If the outside of the flask is not dried after vaporizing the liquid, will the unknown's calculated molecular weight is too high or too low? Explain?
2.
Suppose the atmospheric pressure is assumed to be 1 atmosphere instead of its actual value. How wills this error affects the molecular weight of the unknown? Explain.
3.
If the vapor's volume is assumed to be 125 mL instead of the measured volume, what is the percent error of the unknown's calculated molecular weight? Show your work.
4.
If the entire unknown does not vaporize in the 125 mL Erlenmeyer flask, will the reported molecular weight be too high or low? Explain.
2007-07-02 04:09:59 · 2 answers · asked by Anonymous in Science & Mathematics ➔ Chemistry
Data required.
2007-07-02 06:11:42 · answer #1 · answered by ag_iitkgp 7 · 0⤊ 0⤋
PV = nRT
Since you would be solving for moles using the same P, V, T and R for Krypton or Oxygen, the identity of the gas doesn't matter. That's the cool thing about gases, the identity does NOT matter. You would get the same number of moles, regardless of which gas was in the flask.
You are solving for moles, because you know how many grams of substance you put in the flask.
n = PV/RT
If you did not dry the flask completely, then your grams would appear more than they actually are: mm = grams/moles
Since grams is in the numerator, your mm would be too high
Since P is in the numerator, your number of moles that you calculate would be high or low depending on what the actual pressure was. If the actual pressure was lower than 1 atm, then your moles would be too high, since mm = grams/moles, moles big number means mm = smaller number. If the atmospheric pressure was higher than 1 atm, your number would be a smaller number of moles and so your mm would be higher than it was supposed to be (I can't answer this one directly since you didn't tell me what your class atm P reading was!)
Again, n = PV/RT
V is in the numerator. The EXACT same arguement as above given for pressure. Again, since you didn't tell me if your actual volume was higher or lower than 125 the dual arguements above answer this.
If the sample does not entirely vaporize, then you will be assuming that you have a gas when you don't. When you go to condense your gas back down again, it wasn't all vaporized so your reading will be low, because it wasn't all in the gas phase.

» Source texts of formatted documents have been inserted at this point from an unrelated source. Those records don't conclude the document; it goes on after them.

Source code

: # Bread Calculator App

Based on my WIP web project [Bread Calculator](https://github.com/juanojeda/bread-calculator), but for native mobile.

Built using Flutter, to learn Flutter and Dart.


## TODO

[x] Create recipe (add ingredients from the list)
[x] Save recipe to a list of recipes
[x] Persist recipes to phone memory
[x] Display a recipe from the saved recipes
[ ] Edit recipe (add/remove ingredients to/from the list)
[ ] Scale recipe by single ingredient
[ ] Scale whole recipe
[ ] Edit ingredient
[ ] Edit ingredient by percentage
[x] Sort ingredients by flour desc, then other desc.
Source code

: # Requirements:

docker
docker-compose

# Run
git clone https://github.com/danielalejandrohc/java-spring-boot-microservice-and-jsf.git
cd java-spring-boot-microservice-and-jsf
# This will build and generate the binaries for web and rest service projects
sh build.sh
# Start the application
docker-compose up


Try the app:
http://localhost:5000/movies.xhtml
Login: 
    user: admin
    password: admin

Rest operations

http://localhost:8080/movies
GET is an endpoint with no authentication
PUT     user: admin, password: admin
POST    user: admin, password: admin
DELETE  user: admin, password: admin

Here's a thought for #2 and #3 - plug in numbers!!
n = PV/RT plug in what you were supposed to get. mm = grams/moles so solve for the "correct" mm.
Use the P or the V given in each problem and plug into n = PV/RT and solve for mm again!
% difference = absolute value(your value - the correct value)/correct value all times 100
2007-07-02 13:58:56 · answer #2 · answered by Anonymous · 0⤊ 0⤋